I have been working on a grok pattern that extracts the component from a URIPATH. I need some help configuring it so it extracts the piece of information that I want.
The message
"GET /nexus/content/repositories/jts-development/com/jeppesen/jcms/xpress.26.01.22/26.01.22/xpress.26.01.22-26.01.22.pom HTTP/1.1"
The pattern I've configured
\b\w+\b\s/nexus/content/repositories/jts-development/com/jeppesen/jcms/(?[^/]+)
What it extracts
xpress.26.01.22
What I want it to extract
com/jeppesen/jcms/xpress.26.01.22/26.01.22/xpress.26.01.22-26.01.22.pom
This has been driving me crazy. Any suggestions?
Please always format configuration snippets as code to avoid HTML stripping that turns e.g. (?<foo>[^/]+) into (?[^/]+).
The results you get are unsurprising; you extract one or more characters until you hit the first forward slash, starting after /nexus/content/repositories/jts-development/com/jeppesen/jcms/. Then you end up with xpress.26.01.22.

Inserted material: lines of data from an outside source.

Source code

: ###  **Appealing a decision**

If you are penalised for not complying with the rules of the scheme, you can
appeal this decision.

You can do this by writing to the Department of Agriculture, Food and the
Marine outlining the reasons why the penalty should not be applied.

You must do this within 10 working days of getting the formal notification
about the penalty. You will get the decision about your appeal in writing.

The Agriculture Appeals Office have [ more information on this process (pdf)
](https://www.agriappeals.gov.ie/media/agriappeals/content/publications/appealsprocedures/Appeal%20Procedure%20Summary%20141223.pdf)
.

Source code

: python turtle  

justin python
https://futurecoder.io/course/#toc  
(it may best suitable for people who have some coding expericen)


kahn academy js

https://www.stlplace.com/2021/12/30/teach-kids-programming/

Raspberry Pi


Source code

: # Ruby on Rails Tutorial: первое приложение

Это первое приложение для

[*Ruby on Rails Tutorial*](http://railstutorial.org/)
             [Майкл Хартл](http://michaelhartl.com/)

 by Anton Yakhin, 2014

I think you should start by parsing that part of the log into three fields,
- method: GET
- uripath: /nexus/content/repositories/jts-development/com/jeppesen/jcms/xpress.26.01.22/26.01.22/xpress.26.01.22-26.01.22.pom
- http_version: HTTP/1.1
Then, parse the uripath field with an expression like this:
/nexus/content/repositories/jts-development/%{GREEDYDATA:repofile}
If you insist on the approach you've started you can do this:
\b\w+\b\s/nexus/content/repositories/jts-development/%{NOTSPACE:repofile}
Is it possible to only get URIPATHS which has a ".pom" in the end?
I'll assume you're sticking to the first solution of parsing the log into three fields. Sure, it's possible. You could e.g. wrap the second grok in a conditional,
if [uripath] =~ /\.pom$/ {
grok {
match => [
"uripath",
"/nexus/content/repositories/jts-development/%{GREEDYDATA:repofile}"
]
}
}
or unconditionally grok the field but disable the _grokparsefailure tag:
grok {
match => [
"uripath",
"/nexus/content/repositories/jts-development/(?<repofile>.*\.pom)$"
]
tag_on_failure => []
}
Since presumably not all uripath values will begin with /nexus/content/repositories/jts-development I'd probably go with the second solution.
Hi!
I tried your second solution but apparently it doesn't make a field out of it. Is there something I have missed?
filter {
grok {
type => "nexus-log"
break_on_match => false
match => [
"message", "\b\w+\b\s/nexus/content/repositories/(?<repositories>[^/]+)",
"message", "(?<mytimestamp>%{MONTHDAY}/%{MONTH}/%{YEAR}:%{HOUR}:%{MINUTE}:%{SECOND} %{ISO8601_TIMEZONE})",
"message", "(%{WORD:requesttype reps}) /nexus/content/repositories/",
"message", "(%{WORD:requesttype groups}) /nexus/content/groups/public/com/jeppesen/jcms/",
"message", "\b\w+\b\s/nexus/content/repositories/jts-development/(?<repofile>.*\.pom)$",
"message", "\b\w+\b\s/nexus/content/groups/public/com/jeppesen/jcms/(?<groups>[^/]+)"
]
}
date{
match => ["mytimestamp", "dd/MMM/YYYY:HH:mm:ss Z" ]
remove_field => ["mytimestamp"]
}
}
I double cheched it with the grok debugger and it produced the result I wanted it to produce. It must be something that Logstash doesn't like.